§ Task details
Every line holding the string "Function" is to be copied from the entries below.

(Collected data)
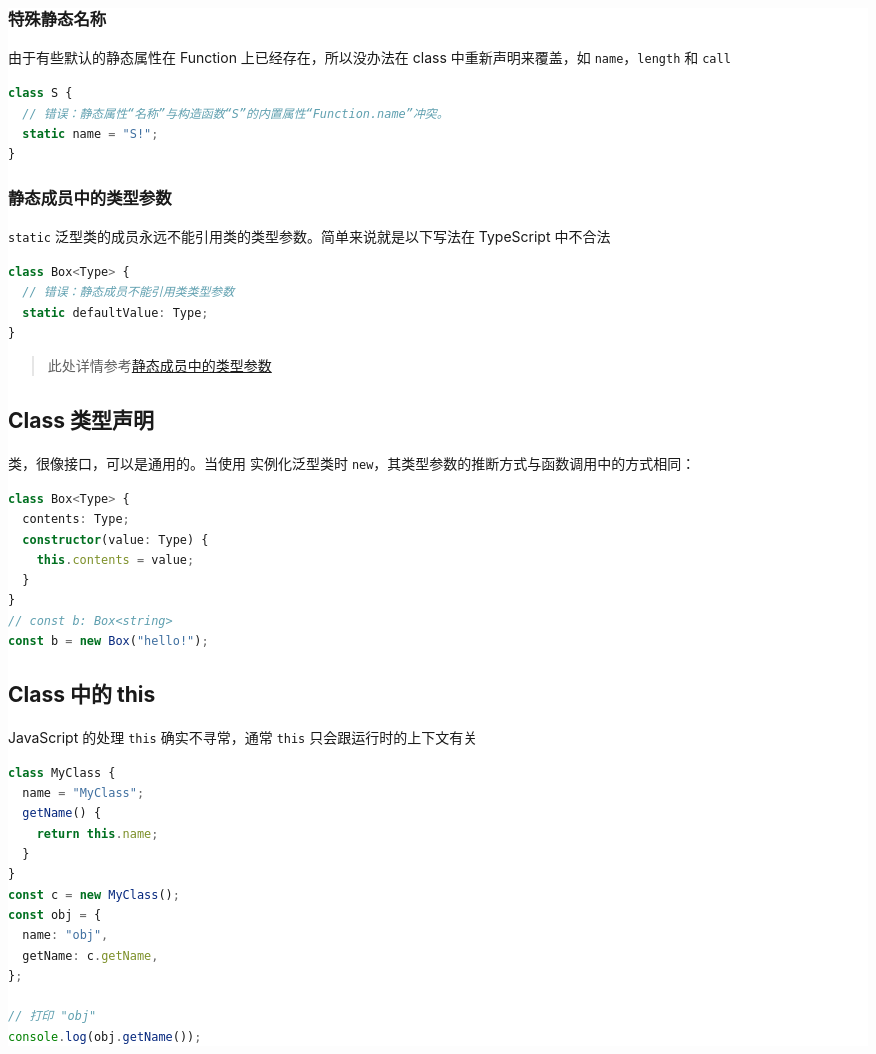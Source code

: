 ### 特殊静态名称

由于有些默认的静态属性在 Function 上已经存在，所以没办法在 class 中重新声明来覆盖，如 `name`，`length` 和 `call`

```typescript
class S {
  // 错误：静态属性“名称”与构造函数“S”的内置属性“Function.name”冲突。
  static name = "S!";
}
```

### 静态成员中的类型参数

`static` 泛型类的成员永远不能引用类的类型参数。简单来说就是以下写法在 TypeScript 中不合法

```typescript
class Box<Type> {
  // 错误：静态成员不能引用类类型参数
  static defaultValue: Type;
}
```

> 此处详情参考[静态成员中的类型参数](https://www.typescriptlang.org/docs/handbook/2/classes.html#type-parameters-in-static-members)

## Class 类型声明

类，很像接口，可以是通用的。当使用 实例化泛型类时 `new`，其类型参数的推断方式与函数调用中的方式相同：

```typescript
class Box<Type> {
  contents: Type;
  constructor(value: Type) {
    this.contents = value;
  }
}
// const b: Box<string>
const b = new Box("hello!");
```

## Class 中的 this

JavaScript 的处理 `this` 确实不寻常，通常 `this` 只会跟运行时的上下文有关

```typescript
class MyClass {
  name = "MyClass";
  getName() {
    return this.name;
  }
}
const c = new MyClass();
const obj = {
  name: "obj",
  getName: c.getName,
};

// 打印 "obj"
console.log(obj.getName());
```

§ Written solution
由于有些默认的静态属性在 Function 上已经存在，所以没办法在 class 中重新声明来覆盖，如 `name`，`length` 和 `call`
  // 错误：静态属性“名称”与构造函数“S”的内置属性“Function.name”冲突。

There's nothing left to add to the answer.